→ **The problem**: Only lines containing the string "json" belong in the answer; find them in the records and copy them.

→ **Material to process**:
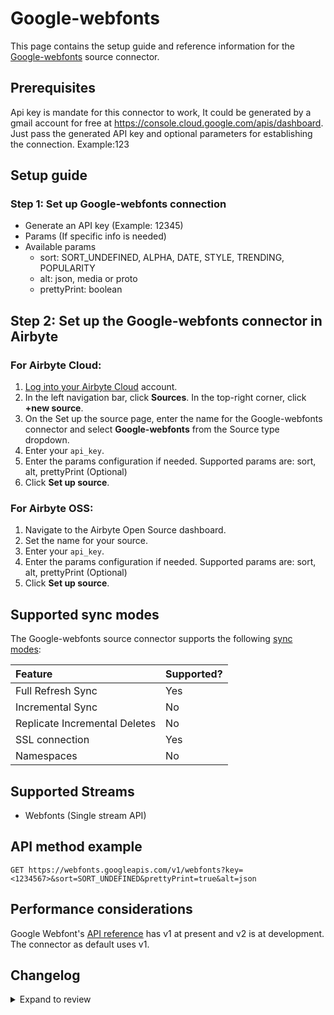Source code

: # Google-webfonts

This page contains the setup guide and reference information for the [Google-webfonts](https://developers.google.com/fonts/docs/developer_api) source connector.

## Prerequisites

Api key is mandate for this connector to work, It could be generated by a gmail account for free at https://console.cloud.google.com/apis/dashboard.
Just pass the generated API key and optional parameters for establishing the connection. Example:123

## Setup guide

### Step 1: Set up Google-webfonts connection

- Generate an API key (Example: 12345)
- Params (If specific info is needed)
- Available params
  - sort: SORT_UNDEFINED, ALPHA, DATE, STYLE, TRENDING, POPULARITY
  - alt: json, media or proto
  - prettyPrint: boolean

## Step 2: Set up the Google-webfonts connector in Airbyte

### For Airbyte Cloud:

1. [Log into your Airbyte Cloud](https://cloud.airbyte.com/workspaces) account.
2. In the left navigation bar, click **Sources**. In the top-right corner, click **+new source**.
3. On the Set up the source page, enter the name for the Google-webfonts connector and select **Google-webfonts** from the Source type dropdown.
4. Enter your `api_key`.
5. Enter the params configuration if needed. Supported params are: sort, alt, prettyPrint (Optional)
6. Click **Set up source**.

### For Airbyte OSS:

1. Navigate to the Airbyte Open Source dashboard.
2. Set the name for your source.
3. Enter your `api_key`.
4. Enter the params configuration if needed. Supported params are: sort, alt, prettyPrint (Optional)
5. Click **Set up source**.

## Supported sync modes

The Google-webfonts source connector supports the following [sync modes](https://docs.airbyte.com/cloud/core-concepts#connection-sync-modes):

| Feature                       | Supported? |
| :---------------------------- | :--------- |
| Full Refresh Sync             | Yes        |
| Incremental Sync              | No         |
| Replicate Incremental Deletes | No         |
| SSL connection                | Yes        |
| Namespaces                    | No         |

## Supported Streams

- Webfonts (Single stream API)

## API method example

`GET https://webfonts.googleapis.com/v1/webfonts?key=<1234567>&sort=SORT_UNDEFINED&prettyPrint=true&alt=json`

## Performance considerations

Google Webfont's [API reference](https://developers.google.com/fonts/docs/developer_api) has v1 at present and v2 is at development. The connector as default uses v1.

## Changelog

<details>
  <summary>Expand to review</summary>

| Version | Date       | Pull Request                                             | Subject                                                                         |
| :------ | :--------- | :------------------------------------------------------- |:--------------------------------------------------------------------------------|
| 0.2.17 | 2025-03-29 | [56658](https://github.com/airbytehq/airbyte/pull/56658) | Update dependencies |
| 0.2.16 | 2025-03-22 | [56054](https://github.com/airbytehq/airbyte/pull/56054) | Update dependencies |
| 0.2.15 | 2025-03-08 | [55512](https://github.com/airbytehq/airbyte/pull/55512) | Update dependencies |
| 0.2.14 | 2025-03-01 | [54784](https://github.com/airbytehq/airbyte/pull/54784) | Update dependencies |
| 0.2.13 | 2025-02-22 | [54315](https://github.com/airbytehq/airbyte/pull/54315) | Update dependencies |
| 0.2.12 | 2025-02-15 | [53816](https://github.com/airbytehq/airbyte/pull/53816) | Update dependencies |
| 0.2.11 | 2025-02-08 | [53293](https://github.com/airbytehq/airbyte/pull/53293) | Update dependencies |
| 0.2.10 | 2025-02-01 | [52833](https://github.com/airbytehq/airbyte/pull/52833) | Update dependencies |
| 0.2.9 | 2025-01-25 | [52248](https://github.com/airbytehq/airbyte/pull/52248) | Update dependencies |
| 0.2.8 | 2025-01-18 | [51788](https://github.com/airbytehq/airbyte/pull/51788) | Update dependencies |
| 0.2.7 | 2025-01-11 | [51150](https://github.com/airbytehq/airbyte/pull/51150) | Update dependencies |
| 0.2.6 | 2024-12-28 | [50099](https://github.com/airbytehq/airbyte/pull/50099) | Update dependencies |
| 0.2.5 | 2024-12-14 | [49616](https://github.com/airbytehq/airbyte/pull/49616) | Update dependencies |
| 0.2.4 | 2024-12-12 | [49232](https://github.com/airbytehq/airbyte/pull/49232) | Update dependencies |
| 0.2.3 | 2024-12-11 | [48141](https://github.com/airbytehq/airbyte/pull/48141) | Starting with this version, the Docker image is now rootless. Please note that this and future versions will not be compatible with Airbyte versions earlier than 0.64 |
| 0.2.2 | 2024-10-29 | [47891](https://github.com/airbytehq/airbyte/pull/47891) | Update dependencies |
| 0.2.1 | 2024-10-28 | [47623](https://github.com/airbytehq/airbyte/pull/47623) | Update dependencies |
| 0.2.0 | 2024-08-23 | [44615](https://github.com/airbytehq/airbyte/pull/44615) | Refactor connector to manifest-only format |
| 0.1.16 | 2024-08-17 | [44279](https://github.com/airbytehq/airbyte/pull/44279) | Update dependencies |
| 0.1.15 | 2024-08-10 | [43552](https://github.com/airbytehq/airbyte/pull/43552) | Update dependencies |
| 0.1.14 | 2024-08-03 | [43181](https://github.com/airbytehq/airbyte/pull/43181) | Update dependencies |
| 0.1.13 | 2024-07-27 | [42774](https://github.com/airbytehq/airbyte/pull/42774) | Update dependencies |
| 0.1.12 | 2024-07-20 | [42365](https://github.com/airbytehq/airbyte/pull/42365) | Update dependencies |
| 0.1.11 | 2024-07-13 | [41761](https://github.com/airbytehq/airbyte/pull/41761) | Update dependencies |
| 0.1.10 | 2024-07-10 | [41593](https://github.com/airbytehq/airbyte/pull/41593) | Update dependencies |
| 0.1.9 | 2024-07-09 | [41203](https://github.com/airbytehq/airbyte/pull/41203) | Update dependencies |
| 0.1.8 | 2024-07-06 | [40847](https://github.com/airbytehq/airbyte/pull/40847) | Update dependencies |
| 0.1.7 | 2024-06-25 | [40420](https://github.com/airbytehq/airbyte/pull/40420) | Update dependencies |
| 0.1.6 | 2024-06-22 | [40173](https://github.com/airbytehq/airbyte/pull/40173) | Update dependencies |
| 0.1.5 | 2024-06-04 | [38960](https://github.com/airbytehq/airbyte/pull/38960) | [autopull] Upgrade base image to v1.2.1 |
| 0.1.4 | 2024-05-28 | [38684](https://github.com/airbytehq/airbyte/pull/38684) | Make connector compatible with Builder |
| 0.1.3 | 2024-04-19 | [37172](https://github.com/airbytehq/airbyte/pull/37172) | Upgrade to CDK 0.80.0 and manage dependencies with Poetry. |
| 0.1.2 | 2024-04-15 | [37172](https://github.com/airbytehq/airbyte/pull/37172) | Base image migration: remove Dockerfile and use the python-connector-base image |
| 0.1.1 | 2024-04-12 | [37172](https://github.com/airbytehq/airbyte/pull/37172) | schema descriptions |
| 0.1.0   | 2022-10-26 | [Init](https://github.com/airbytehq/airbyte/pull/18496)  | Initial commit                                                                  |

</details>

→ **Exercise response**:
  - alt: json, media or proto
`GET https://webfonts.googleapis.com/v1/webfonts?key=<1234567>&sort=SORT_UNDEFINED&prettyPrint=true&alt=json`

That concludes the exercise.